Azusa High School is a public high school in Azusa, California, United States, a city east of Los Angeles and east of the San Gabriel Valley. It is one of the three high schools in the Azusa Unified School District.
In addition to offering multiple Advanced Placement courses. Azusa High School is currently an IB (International Baccalaureate) school. Alumni of the school have graduated from prestigious undergraduate institutions like Yale University, Stanford University, Amherst College, University of California, Berkeley, University of Southern California, University of California, Los Angeles, University of California, San Diego etc.

Academics
As of 2022, Azusa High School operates on an 8:00 a.m. to 3:20 p.m. schedule. The only exception is on Wednesday where school ends at 2:30 as every Wednesday is a minimum day.

Enrollment
Azusa High School has had an enrollment of about 1,416 students in 2011–2012 school year.
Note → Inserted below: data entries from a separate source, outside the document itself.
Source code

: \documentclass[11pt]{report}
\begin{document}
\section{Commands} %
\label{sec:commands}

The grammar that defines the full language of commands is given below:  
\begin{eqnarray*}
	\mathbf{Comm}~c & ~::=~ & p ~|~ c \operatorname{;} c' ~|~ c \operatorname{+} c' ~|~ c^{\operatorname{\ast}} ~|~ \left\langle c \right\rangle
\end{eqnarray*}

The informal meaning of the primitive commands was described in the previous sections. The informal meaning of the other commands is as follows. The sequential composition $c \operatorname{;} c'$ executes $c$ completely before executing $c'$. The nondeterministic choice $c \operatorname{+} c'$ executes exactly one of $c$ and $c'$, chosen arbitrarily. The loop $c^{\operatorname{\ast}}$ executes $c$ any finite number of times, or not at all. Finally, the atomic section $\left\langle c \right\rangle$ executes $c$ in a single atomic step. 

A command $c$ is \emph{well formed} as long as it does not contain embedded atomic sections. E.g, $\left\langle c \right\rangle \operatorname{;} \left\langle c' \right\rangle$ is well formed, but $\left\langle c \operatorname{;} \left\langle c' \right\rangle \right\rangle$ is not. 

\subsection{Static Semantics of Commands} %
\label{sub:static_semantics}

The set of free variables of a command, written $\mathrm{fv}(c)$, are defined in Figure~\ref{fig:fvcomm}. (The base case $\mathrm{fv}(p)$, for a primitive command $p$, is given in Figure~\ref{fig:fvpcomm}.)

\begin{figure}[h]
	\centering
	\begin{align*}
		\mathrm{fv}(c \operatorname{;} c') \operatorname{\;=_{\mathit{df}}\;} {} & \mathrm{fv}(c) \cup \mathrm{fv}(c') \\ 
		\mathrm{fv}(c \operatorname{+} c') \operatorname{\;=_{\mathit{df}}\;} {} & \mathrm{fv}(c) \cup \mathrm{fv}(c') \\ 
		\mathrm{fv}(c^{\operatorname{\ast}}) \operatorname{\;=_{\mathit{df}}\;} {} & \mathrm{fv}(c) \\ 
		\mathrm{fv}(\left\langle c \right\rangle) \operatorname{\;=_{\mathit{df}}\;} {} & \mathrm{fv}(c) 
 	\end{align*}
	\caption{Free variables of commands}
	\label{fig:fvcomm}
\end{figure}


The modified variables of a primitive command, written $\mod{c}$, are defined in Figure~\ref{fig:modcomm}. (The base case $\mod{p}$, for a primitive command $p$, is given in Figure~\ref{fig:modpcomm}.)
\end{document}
Azusa High School is integrated in the school years of 2011–2012 with, 0.2% American Indian/Alaska Native, 1.1% Asian, 0.3% Native Hawaiian/Pacific Islander, 1.7% Filipino, 90.6% Hispanic, 1.0% Black, and 4.4% White.

Athletics
Currently, Azusa High School offers its students 13 sport teams. All Sports Teams are associated with the Montview League. These sports include:
 Baseball
 Softball
 Basketball
 Golf
 Football
 Wrestling
 Volleyball
 Track & Field
 Soccer
 Cross Country
 Tennis
 Badminton
 Swim.

Aztec Band and Pageantry Corps

The Azusa High School Aztec Band & Pageantry Corps is under the direction of Band Director Douglas McKenna. The Aztec Band is associated with the Southern California School Band and Orchestra Association (SCSBOA).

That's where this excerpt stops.